Red flags in pediatric presentations US Medical PG Question 4: A 26-year-old woman at 30 weeks 2 days of gestational age is brought into the emergency room following a seizure episode. Her medical records demonstrate poorly controlled gestational hypertension. Following administration of magnesium, she is taken to the operating room for emergency cesarean section. Her newborn daughter’s APGAR scores are 7 and 9 at 1 and 5 minutes, respectively. The newborn is subsequently taken to the NICU for further management and monitoring. Ten days following birth, the baby begins to refuse formula feedings and starts having several episodes of bloody diarrhea despite normal stool patterns previously. Her temperature is 102.2°F (39°C), blood pressure is 84/53 mmHg, pulse is 210/min, respirations are 53/min, and oxygen saturation is 96% on room air. A physical examination demonstrates a baby in mild respiratory distress and moderate abdominal distention. What do you expect to find in this patient?

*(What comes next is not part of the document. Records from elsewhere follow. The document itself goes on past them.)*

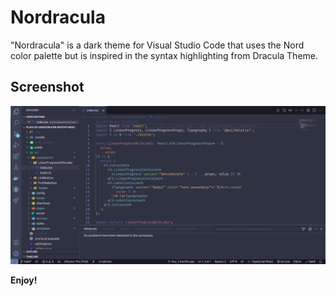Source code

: # Nordracula

"Nordracula" is a dark theme for Visual Studio Code that uses the Nord color palette but is
inspired in the syntax highlighting from Dracula Theme.

## Screenshot

![screenshot](https://raw.githubusercontent.com/danjovich/nordracula-vscode-theme/master/screenshot.png)

**Enjoy!**
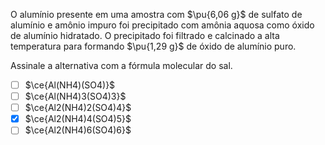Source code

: O alumínio presente em uma amostra com $\pu{6,06 g}$ de sulfato de alumínio e amônio impuro foi precipitado com amônia aquosa como óxido de alumínio hidratado. O precipitado foi filtrado e calcinado a alta temperatura para formando $\pu{1,29 g}$ de óxido de alumínio puro.

Assinale a alternativa com a fórmula molecular do sal.

- [ ] $\ce{Al(NH4)(SO4)}$
- [ ] $\ce{Al(NH4)3(SO4)3}$
- [ ] $\ce{Al2(NH4)2(SO4)4}$
- [x] $\ce{Al2(NH4)4(SO4)5}$
- [ ] $\ce{Al2(NH4)6(SO4)6}$
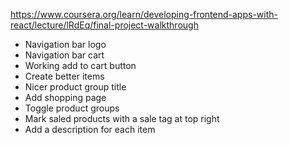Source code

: https://www.coursera.org/learn/developing-frontend-apps-with-react/lecture/lRdEq/final-project-walkthrough

- Navigation bar logo
- Navigation bar cart
- Working add to cart button
- Create better items
- Nicer product group title
- Add shopping page
- Toggle product groups
- Mark saled products with a sale tag at top right
- Add a description for each item
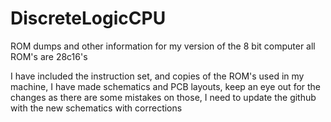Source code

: # DiscreteLogicCPU
ROM dumps and other information for my version of the 8 bit computer
all ROM's are 28c16's

I have included the instruction set, and copies of the ROM's used in my machine, I have made schematics and PCB layouts, keep an eye out for the changes as there are some mistakes on those, I need to update the github with the new schematics with corrections
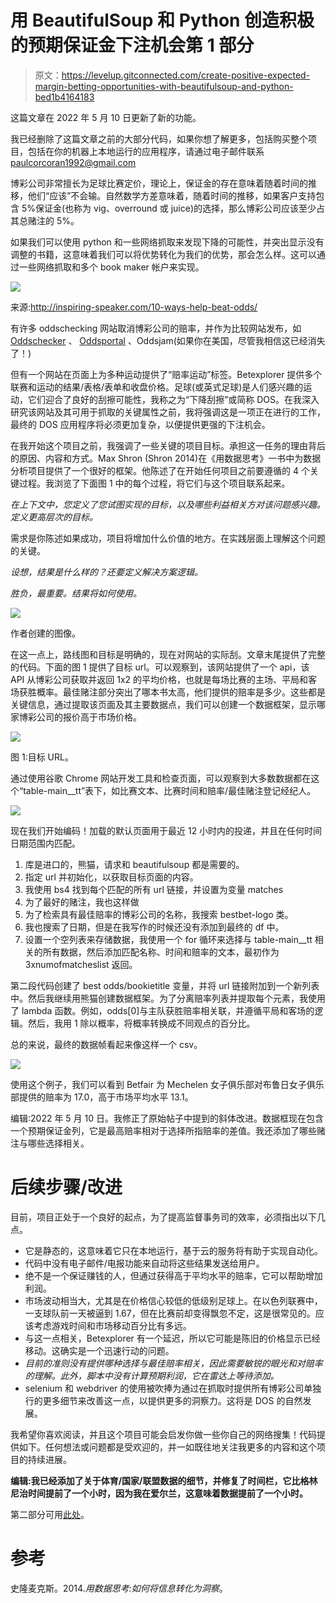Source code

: # 用 BeautifulSoup 和 Python 创造积极的预期保证金下注机会第 1 部分

> 原文：<https://levelup.gitconnected.com/create-positive-expected-margin-betting-opportunities-with-beautifulsoup-and-python-bed1b4164183>

这篇文章在 2022 年 5 月 10 日更新了新的功能。

我已经删除了这篇文章之前的大部分代码，如果你想了解更多，包括购买整个项目，包括在你的机器上本地运行的应用程序，请通过电子邮件联系 paulcorcoran1992@gmail.com

博彩公司非常擅长为足球比赛定价，理论上，保证金的存在意味着随着时间的推移，他们“应该”不会输。自然数学方差意味着，随着时间的推移，如果客户支持包含 5%保证金(也称为 vig、overround 或 juice)的选择，那么博彩公司应该至少占其总赌注的 5%。

如果我们可以使用 python 和一些网络抓取来发现下降的可能性，并突出显示没有调整的书籍，这意味着我们可以将优势转化为我们的优势，那会怎么样。这可以通过一些网络抓取和多个 book maker 帐户来实现。

![](img/86c1458f3ac5a46d6b81306f5680af64.png)

来源:http://inspiring-speaker.com/10-ways-help-beat-odds/

有许多 oddschecking 网站取消博彩公司的赔率，并作为比较网站发布，如 [Oddschecker](https://www.oddschecker.com/) 、 [Oddsportal](https://www.oddsportal.com/) 、Oddsjam(如果你在美国，尽管我相信这已经消失了！)

但有一个网站在页面上为多种运动提供了“赔率运动”标签。Betexplorer 提供多个联赛和运动的结果/表格/表单和收盘价格。足球(或英式足球)是人们感兴趣的运动，它们迎合了良好的刮擦可能性，我称之为“下降刮擦”或简称 DOS。在我深入研究该网站及其可用于抓取的关键属性之前，我将强调这是一项正在进行的工作，最终的 DOS 应用程序将必须更加复杂，以便提供更强的下注机会。

在我开始这个项目之前，我强调了一些关键的项目目标。承担这一任务的理由背后的原因、内容和方式。Max Shron (Shron 2014)在《用数据思考》一书中为数据分析项目提供了一个很好的框架。他陈述了在开始任何项目之前要遵循的 4 个关键过程。我浏览了下面图 1 中的每个过程，将它们与这个项目联系起来。

*在上下文中，您定义了您试图实现的目标，以及哪些利益相关方对该问题感兴趣。定义更高层次的目标。*

需求是你陈述如果成功，项目将增加什么价值的地方。在实践层面上理解这个问题的关键。

*设想，结果是什么样的？还要定义解决方案逻辑。*

*胜负，最重要。结果将如何使用。*

![](img/d9358f5d734eab715d3af2b7a452622a.png)

作者创建的图像。

在这一点上，路线图和目标是明确的，现在对网站的实际刮。文章末尾提供了完整的代码。下面的图 1 提供了目标 url。可以观察到，该网站提供了一个 api，该 API 从博彩公司获取并返回 1x2 的平均价格，也就是每场比赛的主场、平局和客场获胜概率。最佳赌注部分突出了哪本书太高，他们提供的赔率是多少。这些都是关键信息，通过提取该页面及其主要数据点，我们可以创建一个数据框架，显示哪家博彩公司的报价高于市场价格。

![](img/74500d5b27be783bf64980388059c7b5.png)

图 1:目标 URL。

通过使用谷歌 Chrome 网站开发工具和检查页面，可以观察到大多数数据都在这个“table-main__tt”表下，如比赛文本、比赛时间和赔率/最佳赌注登记经纪人。

![](img/b55a535b75bee10fa3e034f11cfe94a1.png)

现在我们开始编码！加载的默认页面用于最近 12 小时内的投递，并且在任何时间日期范围内匹配。

1.  库是进口的，熊猫，请求和 beautifulsoup 都是需要的。
2.  指定 url 并初始化，以获取目标页面的内容。
3.  我使用 bs4 找到每个匹配的所有 url 链接，并设置为变量 matches
4.  为了最好的赌注，我也这样做
5.  为了检索具有最佳赔率的博彩公司的名称，我搜索 bestbet-logo 类。
6.  我也搜索了日期，但是在我写作的时候还没有添加到最终的 df 中。
7.  设置一个空列表来存储数据，我使用一个 for 循环来选择与 table-main__tt 相关的所有数据，然后添加匹配名称、时间和赔率的文本，最初作为 3xnumofmatcheslist 返回。

第二段代码创建了 best odds/bookietitle 变量，并将 url 链接附加到一个新列表中。然后我继续用熊猫创建数据框架。为了分离赔率列表并提取每个元素，我使用了 lambda 函数。例如，odds[0]与主队获胜赔率相关联，并遵循平局和客场的逻辑。然后，我用 1 除以概率，将概率转换成不同观点的百分比。

总的来说，最终的数据帧看起来像这样一个 csv。

![](img/46ab1844e040232b0b1c8de8aaf581e0.png)

使用这个例子，我们可以看到 Betfair 为 Mechelen 女子俱乐部对布鲁日女子俱乐部提供的赔率为 17.0，高于市场平均水平 13.1。

编辑:2022 年 5 月 10 日。我修正了原始帖子中提到的斜体改进。数据框现在包含一个预期保证金列，它是最高赔率相对于选择所指赔率的差值。我还添加了哪些赌注与哪些选择相关。

# 后续步骤/改进

目前，项目正处于一个良好的起点，为了提高监督事务司的效率，必须指出以下几点。

*   它是静态的，这意味着它只在本地运行，基于云的服务将有助于实现自动化。
*   代码中没有电子邮件/电报功能来自动将这些结果发送给用户。
*   绝不是一个保证赚钱的人，但通过获得高于平均水平的赔率，它可以帮助增加利润。
*   市场波动相当大，尤其是在价格信心较低的低级别足球上。在以色列联赛中，一支球队前一天被逼到 1.67，但在比赛前却变得飘忽不定，这是很常见的。应该考虑游戏时间和市场移动百分比有多远。
*   与这一点相关，Betexplorer 有一个延迟，所以它可能是陈旧的价格显示已经移动。这确实是一个迅速行动的问题。
*   *目前的准则没有提供哪种选择与最佳赔率相关，因此需要敏锐的眼光和对赔率的理解。此外，脚本中没有计算预期利润，它在雷达上等待添加。*
*   selenium 和 webdriver 的使用被吹捧为通过在抓取时提供所有博彩公司单独行的更多细节来改善这一点，以提供更多的洞察力。这将是 DOS 的自然发展。

我希望你喜欢阅读，并且这个项目可能会启发你做一些你自己的网络搜集！代码提供如下。任何想法或问题都是受欢迎的，并一如既往地关注我更多的内容和这个项目的持续进展。

**编辑:我已经添加了关于体育/国家/联盟数据的细节，并修复了时间栏，它比格林尼治时间提前了一个小时，因为我在爱尔兰，这意味着数据提前了一个小时。**

第二部分可用[此处](https://medium.com/p/b6734cfe3f25)。

# 参考

史隆麦克斯。2014.*用数据思考:如何将信息转化为洞察*。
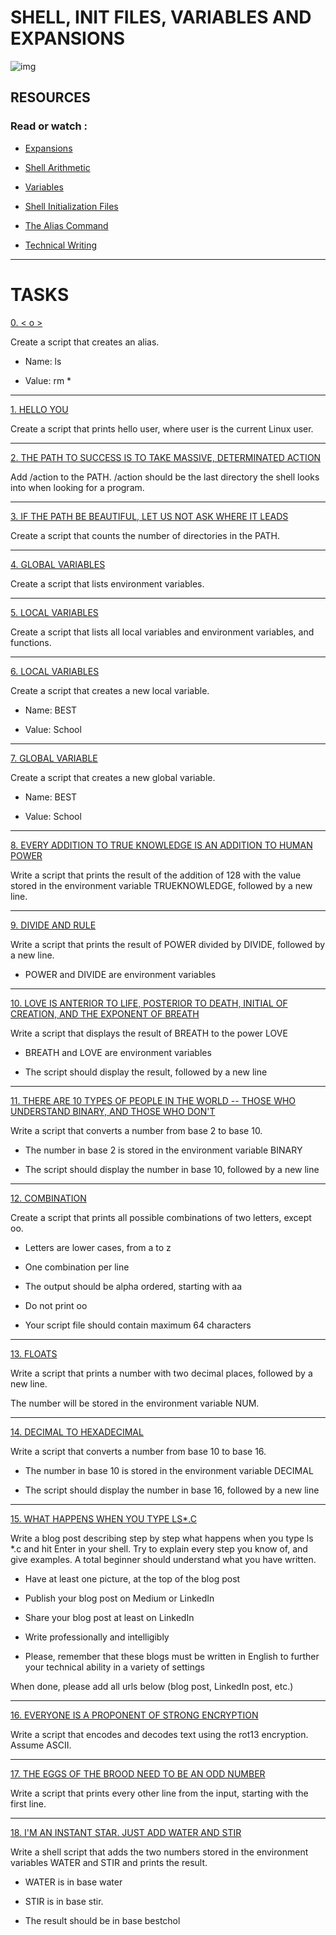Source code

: # SHELL, INIT FILES, VARIABLES AND EXPANSIONS

![img](https://miro.medium.com/max/1400/1*Yln1pgshMWJsX7p4HxTzAA.png)

## RESOURCES

### Read or watch :

- [Expansions](https://intranet.hbtn.io/rltoken/qvjamZX_aoZmdZOiEapxzw)

- [Shell Arithmetic](https://intranet.hbtn.io/rltoken/CuAnsjJ9mg_y-zBVwmn7mg)

- [Variables](https://intranet.hbtn.io/rltoken/vjgJv9-2mvkhoMT05Mk-VA)

- [Shell Initialization Files](https://intranet.hbtn.io/rltoken/0DxDIIG_UpoM7cKGhsuVWw)

- [The Alias Command](https://intranet.hbtn.io/rltoken/vOCzCs3YAUxGZlfD4PTeeg)

- [Technical Writing](https://intranet.hbtn.io/rltoken/-f0eRmOjXoyySeqW6xvc7Q)

--------------------------

# TASKS


[0. < o >](https://github.com/MathieuMorel62/holbertonschool-shell/blob/master/init_files_variables_and_expansions/0-alias)

Create a script that creates an alias.

  - Name: ls

  - Value: rm *

----------------------------------

[1. HELLO YOU](https://github.com/MathieuMorel62/holbertonschool-shell/blob/master/init_files_variables_and_expansions/1-hello_you)

Create a script that prints hello user, where user is the current Linux user.

---------------------------

[2. THE PATH TO SUCCESS IS TO TAKE MASSIVE, DETERMINATED ACTION](https://github.com/MathieuMorel62/holbertonschool-shell/blob/master/init_files_variables_and_expansions/2-path)

Add /action to the PATH. /action should be the last directory the shell looks into when looking for a program.

-------------------------------

[3. IF THE PATH BE BEAUTIFUL, LET US NOT ASK WHERE IT LEADS](https://github.com/MathieuMorel62/holbertonschool-shell/blob/master/init_files_variables_and_expansions/3-paths)

Create a script that counts the number of directories in the PATH.

------------------------------

[4. GLOBAL VARIABLES](https://github.com/MathieuMorel62/holbertonschool-shell/blob/master/init_files_variables_and_expansions/4-global_variables)

Create a script that lists environment variables.

---------------------------

[5. LOCAL VARIABLES](https://github.com/MathieuMorel62/holbertonschool-shell/blob/master/init_files_variables_and_expansions/5-local_variables)

Create a script that lists all local variables and environment variables, and functions.

------------------------------

[6. LOCAL VARIABLES](https://github.com/MathieuMorel62/holbertonschool-shell/blob/master/init_files_variables_and_expansions/6-create_local_variable)

Create a script that creates a new local variable.

  - Name: BEST

  - Value: School

------------------------------

[7. GLOBAL VARIABLE ](https://github.com/MathieuMorel62/holbertonschool-shell/blob/master/init_files_variables_and_expansions/7-create_global_variable)

Create a script that creates a new global variable.

  - Name: BEST

  - Value: School

-----------------------------

[8. EVERY ADDITION TO TRUE KNOWLEDGE IS AN ADDITION TO HUMAN POWER ](https://github.com/MathieuMorel62/holbertonschool-shell/blob/master/init_files_variables_and_expansions/8-true_knowledge)

Write a script that prints the result of the addition of 128 with the value stored in the environment variable TRUEKNOWLEDGE, followed by a new line.

-----------------------------

[9. DIVIDE AND RULE]( https://github.com/MathieuMorel62/holbertonschool-shell/blob/master/init_files_variables_and_expansions/9-divide_and_rule)

Write a script that prints the result of POWER divided by DIVIDE, followed by a new line.

  - POWER and DIVIDE are environment variables

------------------------------

[10. LOVE IS ANTERIOR TO LIFE, POSTERIOR TO DEATH, INITIAL OF CREATION, AND THE EXPONENT OF BREATH](https://github.com/MathieuMorel62/holbertonschool-shell/blob/master/init_files_variables_and_expansions/10-love_exponent_breath)

Write a script that displays the result of BREATH to the power LOVE

  - BREATH and LOVE are environment variables

  - The script should display the result, followed by a new line

------------------------------

[11. THERE ARE 10 TYPES OF PEOPLE IN THE WORLD -- THOSE WHO UNDERSTAND BINARY, AND THOSE WHO DON'T](https://github.com/MathieuMorel62/holbertonschool-shell/blob/master/init_files_variables_and_expansions/11-binary_to_decimal)

Write a script that converts a number from base 2 to base 10.

  - The number in base 2 is stored in the environment variable BINARY

  - The script should display the number in base 10, followed by a new line

-----------------------

[12. COMBINATION](https://github.com/MathieuMorel62/holbertonschool-shell/blob/master/init_files_variables_and_expansions/12-combinations)

Create a script that prints all possible combinations of two letters, except oo.

  - Letters are lower cases, from a to z

  - One combination per line

  - The output should be alpha ordered, starting with aa

  - Do not print oo

  - Your script file should contain maximum 64 characters

---------------------------

[13. FLOATS](https://github.com/MathieuMorel62/holbertonschool-shell/blob/master/init_files_variables_and_expansions/13-print_float)

Write a script that prints a number with two decimal places, followed by a new line.

The number will be stored in the environment variable NUM.

-------------------------

[14. DECIMAL TO HEXADECIMAL](https://github.com/MathieuMorel62/holbertonschool-shell/blob/master/init_files_variables_and_expansions/14-decimal_to_hexadecimal)

Write a script that converts a number from base 10 to base 16.

  - The number in base 10 is stored in the environment variable DECIMAL

  - The script should display the number in base 16, followed by a new line

---------------------------

[15. WHAT HAPPENS WHEN YOU TYPE LS*.C](https://github.com/MathieuMorel62/holbertonschool-shell/blob/master/init_files_variables_and_expansions/15-rot13)

Write a blog post describing step by step what happens when you type ls *.c and hit Enter in your shell. Try to explain every step you know of, and give examples. A total beginner should understand what you have written.

  - Have at least one picture, at the top of the blog post

  - Publish your blog post on Medium or LinkedIn

  - Share your blog post at least on LinkedIn

  - Write professionally and intelligibly

  - Please, remember that these blogs must be written in English to further your technical ability in a variety of settings

When done, please add all urls below (blog post, LinkedIn post, etc.)

--------------------------

[16. EVERYONE IS A PROPONENT OF STRONG ENCRYPTION](https://github.com/MathieuMorel62/holbertonschool-shell/blob/master/init_files_variables_and_expansions/15-rot13)

Write a script that encodes and decodes text using the rot13 encryption. Assume ASCII.

--------------------------

[17. THE EGGS OF THE BROOD NEED TO BE AN ODD NUMBER](https://github.com/MathieuMorel62/holbertonschool-shell/blob/master/init_files_variables_and_expansions/16-odd)

Write a script that prints every other line from the input, starting with the first line.

---------------------------

[18. I'M AN INSTANT STAR. JUST ADD WATER AND STIR](https://github.com/MathieuMorel62/holbertonschool-shell/blob/master/init_files_variables_and_expansions/17-water_and_stir)

Write a shell script that adds the two numbers stored in the environment variables WATER and STIR and prints the result.

  - WATER is in base water

  - STIR is in base stir.

  - The result should be in base bestchol


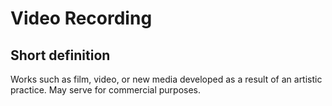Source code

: # Video Recording
## Short definition
Works such as film, video, or new media developed as a result of an artistic practice.  May serve for commercial purposes.
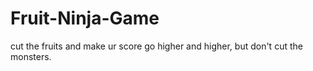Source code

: # Fruit-Ninja-Game
cut the fruits and make ur score go higher and higher, but don't cut the monsters.
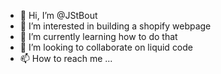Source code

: - 👋 Hi, I’m @JStBout
- 👀 I’m interested in building a shopify webpage 
- 🌱 I’m currently learning how to do that
- 💞️ I’m looking to collaborate on liquid code
- 📫 How to reach me ...

<!---
JStBout/JStBout is a ✨ special ✨ repository because its `README.md` (this file) appears on your GitHub profile.
You can click the Preview link to take a look at your changes.
--->
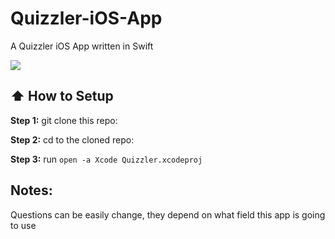 # Quizzler-iOS-App
A Quizzler iOS App written in Swift

<img src="https://thumbs.gfycat.com/FarawayEnormousDarwinsfox-size_restricted.gif" />

## :arrow_up: How to Setup

**Step 1:** git clone this repo:

**Step 2:** cd to the cloned repo:

**Step 3:** run `open -a Xcode Quizzler.xcodeproj`

## Notes: 
Questions can be easily change, they depend on what field this app is going to use
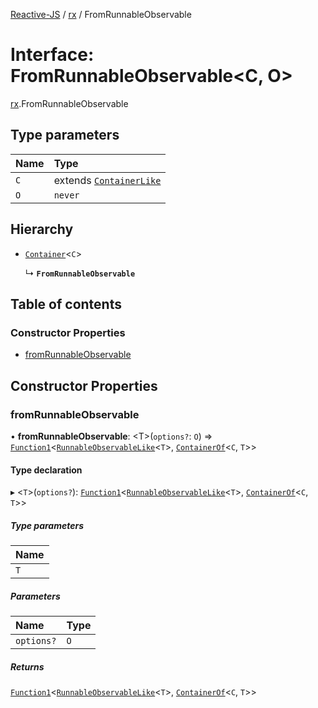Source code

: [Reactive-JS](../README.md) / [rx](../modules/rx.md) / FromRunnableObservable

# Interface: FromRunnableObservable<C, O\>

[rx](../modules/rx.md).FromRunnableObservable

## Type parameters

| Name | Type |
| :------ | :------ |
| `C` | extends [`ContainerLike`](containers.ContainerLike.md) |
| `O` | `never` |

## Hierarchy

- [`Container`](containers.Container.md)<`C`\>

  ↳ **`FromRunnableObservable`**

## Table of contents

### Constructor Properties

- [fromRunnableObservable](rx.FromRunnableObservable.md#fromrunnableobservable)

## Constructor Properties

### fromRunnableObservable

• **fromRunnableObservable**: <T\>(`options?`: `O`) => [`Function1`](../modules/functions.md#function1)<[`RunnableObservableLike`](rx.RunnableObservableLike.md)<`T`\>, [`ContainerOf`](../modules/containers.md#containerof)<`C`, `T`\>\>

#### Type declaration

▸ <`T`\>(`options?`): [`Function1`](../modules/functions.md#function1)<[`RunnableObservableLike`](rx.RunnableObservableLike.md)<`T`\>, [`ContainerOf`](../modules/containers.md#containerof)<`C`, `T`\>\>

##### Type parameters

| Name |
| :------ |
| `T` |

##### Parameters

| Name | Type |
| :------ | :------ |
| `options?` | `O` |

##### Returns

[`Function1`](../modules/functions.md#function1)<[`RunnableObservableLike`](rx.RunnableObservableLike.md)<`T`\>, [`ContainerOf`](../modules/containers.md#containerof)<`C`, `T`\>\>
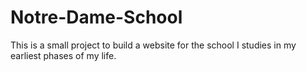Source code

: # Notre-Dame-School
This is a small project to build a website for the school I studies in my earliest phases of my life.
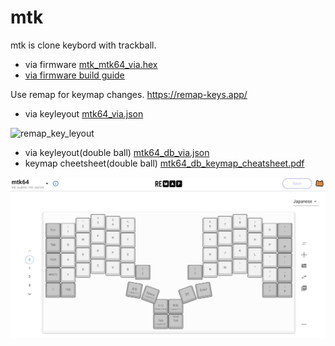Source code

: # mtk

mtk is clone keybord with trackball.

- via firmware  [mtk_mtk64_via.hex](mtk/mtk_mtk64_via.hex)
- [via firmware build guide](qmk_firmware/keyboards/mtk/)

Use remap for keymap changes.
https://remap-keys.app/

- via keyleyout [mtk64_via.json](mtk/mtk64_via.json)
<img width="1186" alt="remap_key_leyout" src="https://user-images.githubusercontent.com/111166976/188150061-fb29088a-7ba5-41cb-8ec6-796fe880d403.png">

- via keyleyout(double ball) [mtk64_db_via.json](mtk/mtk64_db_via.json)
- keymap cheetsheet(double ball) [mtk64_db_keymap_cheatsheet.pdf](mtk/mtk64_db_keymap_cheatsheet.pdf)
<img alt="remap_key_leyout_double_ball" src="mtk/mtk64_db_keymap.png">

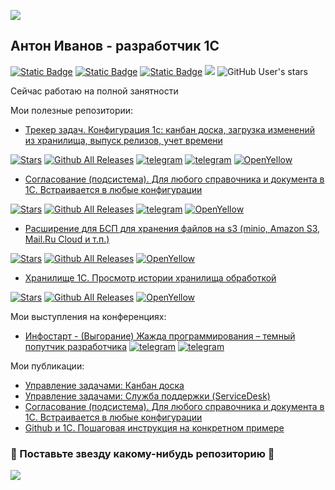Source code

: ﻿<p><img src="https://capsule-render.vercel.app/api?type=waving&color=gradient&height=120&section=header"/></p>


<h2 align="left">Антон Иванов - разработчик 1С</h2>

[![Static Badge](https://img.shields.io/badge/Telegram-channel-blue)](https://github.com/BlizD)
[![Static Badge](https://img.shields.io/badge/Infostart-profile-blue)](https://infostart.ru/profile/265032)
[![Static Badge](https://img.shields.io/badge/LinkedIn-profile-blue)](https://www.linkedin.com/in/iabBliz/)
![](https://komarev.com/ghpvc/?username=BlizD&color=blue) 
![GitHub User's stars](https://img.shields.io/github/stars/BlizD?style=flat)


Сейчас работаю на полной занятности


Мои полезные репозитории:
 * [Трекер задач. Конфигурация 1с: канбан доска, загрузка изменений из хранилища, выпуск релизов, учет времени](https://github.com/BlizD/Tasks)

[![Stars](https://img.shields.io/github/stars/BlizD/Tasks.svg?label=Github%20%E2%98%85&a)](https://github.com/BlizD/Tasks/stargazers)
[![Github All Releases](https://img.shields.io/github/downloads/BlizD/Tasks/total.svg)]() 
[![telegram](https://img.shields.io/badge/telegram-channal-green.svg)](https://t.me/tasksm)
[![telegram](https://img.shields.io/badge/telegram-chat-green.svg)](https://t.me/joinchat/KbD_hhM1tJGb3B3gz6QIvA)
[![OpenYellow](https://img.shields.io/endpoint?url=https://openyellow.org/data/badges/2/68359534.json)](https://openyellow.org/grid?data=top&repo=68359534)
 * [Согласование (подсистема). Для любого справочника и документа в 1С. Встраивается в любые конфигурации](https://github.com/BlizD/BPS)

[![Stars](https://img.shields.io/github/stars/BlizD/BPS.svg?label=Github%20%E2%98%85&a)](https://github.com/BlizD/BPS/stargazers)
[![Github All Releases](https://img.shields.io/github/downloads/BlizD/BPS/total.svg)](https://github.com/BlizD/BPS/releases)
[![telegram](https://img.shields.io/badge/telegram-channal-green.svg)](https://t.me/mebps)
[![OpenYellow](https://img.shields.io/endpoint?url=https://openyellow.org/data/badges/1/59638035.json)](https://openyellow.org/grid?data=top&repo=59638035)

* [Расширение для БСП для хранения файлов на s3 (minio, Amazon S3, Mail.Ru Cloud и т.п.)](https://github.com/BlizD/S3_SSL)

[![Stars](https://img.shields.io/github/stars/BlizD/S3_SSL.svg?label=Github%20%E2%98%85&a)](https://github.com/BlizD/S3_SSL/stargazers)
[![Github All Releases](https://img.shields.io/github/downloads/BlizD/S3_SSL/total.svg)]() 
[![OpenYellow](https://img.shields.io/endpoint?url=https://openyellow.org/data/badges/2/387114027.json)](https://openyellow.org/grid?data=top&repo=387114027)
* [Хранилище 1С. Просмотр истории хранилища обработкой](https://github.com/BlizD/HistoryStorage)

[![Stars](https://img.shields.io/github/stars/BlizD/HistoryStorage.svg?label=Github%20%E2%98%85&a)](https://github.com/BlizD/HistoryStorageL/stargazers)
[![Github All Releases](https://img.shields.io/github/downloads/BlizD/HistoryStorage/total.svg)]() 
[![OpenYellow](https://img.shields.io/endpoint?url=https://openyellow.org/data/badges/1/113544369.json)](https://openyellow.org/grid?data=top&repo=113544369)


Мои выступления на конференциях:
 * [Инфостарт - (Выгорание) Жажда программирования – темный попутчик разработчика](https://infostart.ru/public/2231330/)
[![telegram](https://img.shields.io/badge/telegram-channal-green.svg)](https://t.me/dark_companions)
[![telegram](https://img.shields.io/badge/telegram-chat-green.svg)](https://t.me/dark_companion)

Мои публикации:
* [Управление задачами: Канбан доска](https://infostart.ru/public/552480/)
* [Управление задачами: Служба поддержки (ServiceDesk)](https://infostart.ru/public/788003/)
* [Согласование (подсистема). Для любого справочника и документа в 1С. Встраивается в любые конфигурации](https://infostart.ru/public/544937/)
* [Github и 1С. Пошаговая инструкция на конкретном примере](https://infostart.ru/public/691382/)
    
<h3 align="left">🫶 Поставьте звезду какому-нибудь репозиторию 🫶</h3>

<p align="left">
  <img src="https://capsule-render.vercel.app/api?type=waving&color=gradient&height=120&section=footer"/>
</p>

- A. Positive blood cultures of group B streptococcus
- B. Gas within the walls of the small or large intestine on radiograph (Correct Answer)
- C. High levels of cow's milk-specific IgE
- D. Absence of ganglion cells on rectal biopsy
- E. Double bubble sign on abdominal radiograph
Red flags in pediatric presentations Explanation: ***Gas within the walls of the small or large intestine on radiograph***
- The clinical presentation of a **premature neonate** with **bloody diarrhea**, **abdominal distention**, feeding intolerance, and systemic signs like fever and tachycardia strongly points to **necrotizing enterocolitis (NEC)**.
- **Pneumatosis intestinalis** (gas within the bowel wall), recognized on an abdominal radiograph as bubbly or linear lucencies, is a hallmark diagnostic feature of NEC.
*Positive blood cultures of group B streptococcus*
- While **early-onset group B strep (GBS) sepsis** can manifest in neonates with fever and poor feeding, it typically presents within the first week of life and is less commonly associated with **bloody diarrhea** and **significant abdominal distention** as the primary symptoms, unlike NEC.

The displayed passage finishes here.